:: YOUR OBJECTIVE ::
This exercise calls for the line with "- Light Gray: #F5F5F5", the line with "- Body: 'Inter', -apple-system, BlinkMacSystemFont, 'Segoe", and all lines between them in the material below, output exactly and with no other lines.

:: TASK INPUTS ::
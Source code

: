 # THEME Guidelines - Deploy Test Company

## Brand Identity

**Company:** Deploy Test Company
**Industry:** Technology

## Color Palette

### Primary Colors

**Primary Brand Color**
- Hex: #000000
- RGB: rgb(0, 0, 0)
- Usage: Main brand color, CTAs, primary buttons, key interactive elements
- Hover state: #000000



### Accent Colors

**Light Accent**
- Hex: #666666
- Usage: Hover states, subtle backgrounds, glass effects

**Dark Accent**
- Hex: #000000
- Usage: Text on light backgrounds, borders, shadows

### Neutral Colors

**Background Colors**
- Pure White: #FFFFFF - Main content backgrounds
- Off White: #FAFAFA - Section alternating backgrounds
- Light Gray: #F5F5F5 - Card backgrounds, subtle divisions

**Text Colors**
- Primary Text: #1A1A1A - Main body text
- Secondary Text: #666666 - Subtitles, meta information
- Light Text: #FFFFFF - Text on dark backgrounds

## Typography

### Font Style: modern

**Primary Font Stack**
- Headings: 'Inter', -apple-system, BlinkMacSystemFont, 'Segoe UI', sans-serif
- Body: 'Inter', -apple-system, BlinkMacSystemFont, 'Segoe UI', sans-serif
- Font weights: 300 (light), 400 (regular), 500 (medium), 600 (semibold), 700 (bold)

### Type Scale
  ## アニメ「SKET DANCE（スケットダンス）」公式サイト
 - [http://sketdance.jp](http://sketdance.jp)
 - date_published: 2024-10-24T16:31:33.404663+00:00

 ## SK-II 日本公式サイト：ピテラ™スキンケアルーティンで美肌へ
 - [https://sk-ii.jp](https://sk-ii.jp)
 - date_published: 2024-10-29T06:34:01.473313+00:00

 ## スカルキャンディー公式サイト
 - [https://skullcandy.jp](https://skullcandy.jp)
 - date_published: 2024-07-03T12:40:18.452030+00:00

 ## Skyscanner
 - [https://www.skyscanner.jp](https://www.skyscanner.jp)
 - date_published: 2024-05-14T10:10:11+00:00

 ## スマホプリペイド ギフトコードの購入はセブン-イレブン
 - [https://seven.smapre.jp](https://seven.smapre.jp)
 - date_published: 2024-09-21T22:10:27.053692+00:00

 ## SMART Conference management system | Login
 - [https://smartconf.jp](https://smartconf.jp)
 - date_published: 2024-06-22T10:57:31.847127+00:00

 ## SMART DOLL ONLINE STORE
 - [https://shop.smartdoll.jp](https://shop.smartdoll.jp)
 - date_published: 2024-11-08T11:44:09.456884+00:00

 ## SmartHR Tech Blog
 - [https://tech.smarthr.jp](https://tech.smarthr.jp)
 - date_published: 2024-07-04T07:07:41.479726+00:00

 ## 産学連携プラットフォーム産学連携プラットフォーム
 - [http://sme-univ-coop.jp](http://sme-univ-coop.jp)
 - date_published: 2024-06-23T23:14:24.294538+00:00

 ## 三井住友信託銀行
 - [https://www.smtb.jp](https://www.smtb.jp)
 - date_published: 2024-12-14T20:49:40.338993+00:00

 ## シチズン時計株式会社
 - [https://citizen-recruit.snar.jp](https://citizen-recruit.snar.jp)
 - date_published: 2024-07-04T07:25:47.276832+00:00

:: WRITTEN SOLUTION ::
- Light Gray: #F5F5F5 - Card backgrounds, subtle divisions

**Text Colors**
- Primary Text: #1A1A1A - Main body text
- Secondary Text: #666666 - Subtitles, meta information
- Light Text: #FFFFFF - Text on dark backgrounds

## Typography

### Font Style: modern

**Primary Font Stack**
- Headings: 'Inter', -apple-system, BlinkMacSystemFont, 'Segoe UI', sans-serif
- Body: 'Inter', -apple-system, BlinkMacSystemFont, 'Segoe UI', sans-serif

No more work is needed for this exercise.